Against this backdrop, Hinckley tipped a crucial balance. The White House wanted scalps. The result was Congress’s Insanity Defense Reform Act of 1984, which significantly constrains plea terms to this day in federal cases. Defendants can no longer excuse a crime on “irresistible impulse” – that is, they could not control their actions even if they knew they were wrong – and a mental illness should be both persistent (“temporary insanity”, including fleeting psychoses, is ruled out) and “severe” enough (albeit severity is ill-defined) to render the accused “unable to appreciate” the crime, where before it had allowed for lacking the “substantial capacity” to appreciate.
Most explicitly, it nudged the insanity defence’s burden of proof towards the accused, marking the only element of a criminal trial where the onus lies in favour of the prosecution. That is, the defendant must prove that they’re insane, rather than the prosecution proving they’re sane. The change attracts mixed opinions. Where some deem it a re-balance, Ann Krin, the chair of psychology at the University of California Berkeley, calls the change inconsistent “with the constitutional requirement that people are considered innocent until proven guilty”. The change is weighted, too. Because of popular myths surrounding its use (and apparent abuse), the insanity defence always faces an “uphill battle” in courtrooms, regardless of the accompanying norms.

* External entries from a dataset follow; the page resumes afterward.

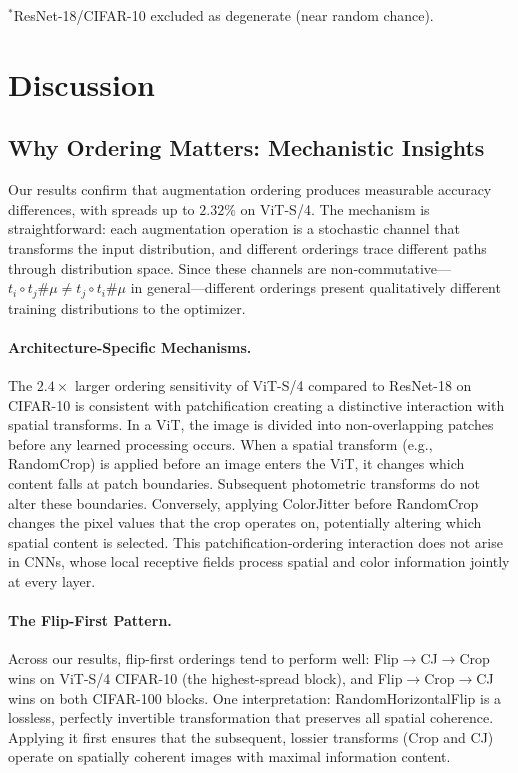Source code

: \documentclass{article}
\begin{document}
$^*$ResNet-18/CIFAR-10 excluded as degenerate (near random chance).

\section{Discussion}

\subsection{Why Ordering Matters: Mechanistic Insights}

Our results confirm that augmentation ordering produces measurable accuracy differences, with spreads up to $2.32\%$ on ViT-S/4. The mechanism is straightforward: each augmentation operation is a stochastic channel that transforms the input distribution, and different orderings trace different paths through distribution space. Since these channels are non-commutative---$t_i \circ t_j \# \mu \neq t_j \circ t_i \# \mu$ in general---different orderings present qualitatively different training distributions to the optimizer.

\paragraph{Architecture-Specific Mechanisms.}
The $2.4\times$ larger ordering sensitivity of ViT-S/4 compared to ResNet-18 on CIFAR-10 is consistent with patchification creating a distinctive interaction with spatial transforms. In a ViT, the image is divided into non-overlapping patches before any learned processing occurs. When a spatial transform (e.g., RandomCrop) is applied before an image enters the ViT, it changes which content falls at patch boundaries. Subsequent photometric transforms do not alter these boundaries. Conversely, applying ColorJitter before RandomCrop changes the pixel values that the crop operates on, potentially altering which spatial content is selected. This patchification-ordering interaction does not arise in CNNs, whose local receptive fields process spatial and color information jointly at every layer.

\paragraph{The Flip-First Pattern.}
Across our results, flip-first orderings tend to perform well: Flip$\to$CJ$\to$Crop wins on ViT-S/4 CIFAR-10 (the highest-spread block), and Flip$\to$Crop$\to$CJ wins on both CIFAR-100 blocks. One interpretation: RandomHorizontalFlip is a lossless, perfectly invertible transformation that preserves all spatial coherence. Applying it first ensures that the subsequent, lossier transforms (Crop and CJ) operate on spatially coherent images with maximal information content.
\end{document}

More important than federal changes, though, was what the act and Hinckley’s case inspired in America’s states. In the three years after the Hinckley acquittal, half the states – in whose own jurisdictions most of America’s crimes are tried –narrowed their defences. Most replicated the Reform Act, but four states took it a lot further. In the immediate aftermath of Hinckley, Utah, Kansas, Montana and Idaho would abolish the insanity defence altogether. A basic legal right lies absent from state books.
Why a state would abolish their insanity defence seems initially puzzling. However, coloured by public myths, the insanity defence underpins our very ideas of justice and personal blame. Proponents of abolition claim that doing away with the defence “improves the criminal justice system’s public image”, and ensures trust by holding “the mentally ill accountable for their actions the same as everyone else”. But for Richard Bonnie, a professor of medicine and law at the University of Virginia, such a claim marks a contradiction in terms. The defence prescribes precisely the limits of how we judge and ordain one’s responsibility for an act. We don’t punish those who didn’t know what they were doing.
Principle collides with real life. In Boise, Idaho, John Joseph Delling was only 21-years-old when he killed his close friends. Drawn from a family with a history of mental illness, Delling suffers from paranoid schizophrenia, with symptoms including hallucinations, delusions and disordered thinking. Nearly a quarter of Idahoans are living with a mental illness, according to the National Alliance on Mental Illness, of whom nearly six per cent live with severe mental illnesses like schizophrenia or bipolar disorder.
In late March and early April 2007, amid a florid psychotic episode, Delling became convinced that several of his friends were stealing his “aura” and siphoning away his psychic powers. He drew up a list of all those destroying his brain, and resolved to act soon to protect himself. The resulting shooting claimed the lives of two people. Delling was charged with first-degree murder. Both prosecution and defence agreed that Delling was psychotic. Even the judge conceded that his “crimes did arise directly from his illness”, and that “he was in such a severe grip of his delusions that he could not have conformed his conduct to the law”. It didn’t matter. The only way to mitigate for mental illness in Idaho – its defence deleted in 1982, in the wake of Hinckley’s case – is in the narrow domain of mens rea, which is the legal term for “guilty mind”.
In other words, Delling’s team had to prove that his illness disrupted his intent to kill his friends as human beings. Yet rather than negate his intention, Delling’s psychosis precisely “gave him reason to form it”. According to Stephen J Morse, a legal scholar at the University of Pennsylvania, separating the insanity defence on the basis of “cognitive capacity” and “moral capacity” – with the abolished states allowing only for the latter – will always make little conceptual sense.
“Both are cognitive questions,” he writes, and “they differ only in the object of the knowledge required”: Delling’s moral compass may have been warped and “distorted” by psychosis, but in his private world it remained “perfectly intact”. Doing nothing would have left him without a brain. He had to act.
Delling’s defence was left in the lurch. His case was taken to the Supreme Court, which declined to give it a hearing. Despite the insanity defence’s historic basis in common law – and constitutional rights to due process and protection from “cruel and unusual punishment” – the court affirmed Idaho’s right to make its own policy. Delling was handed a life sentence, and reportedly remains housed in solitary confinement at a maximum security jail. He’s one of 4,000 inmates with severe mental health problems in isolation at US prisons.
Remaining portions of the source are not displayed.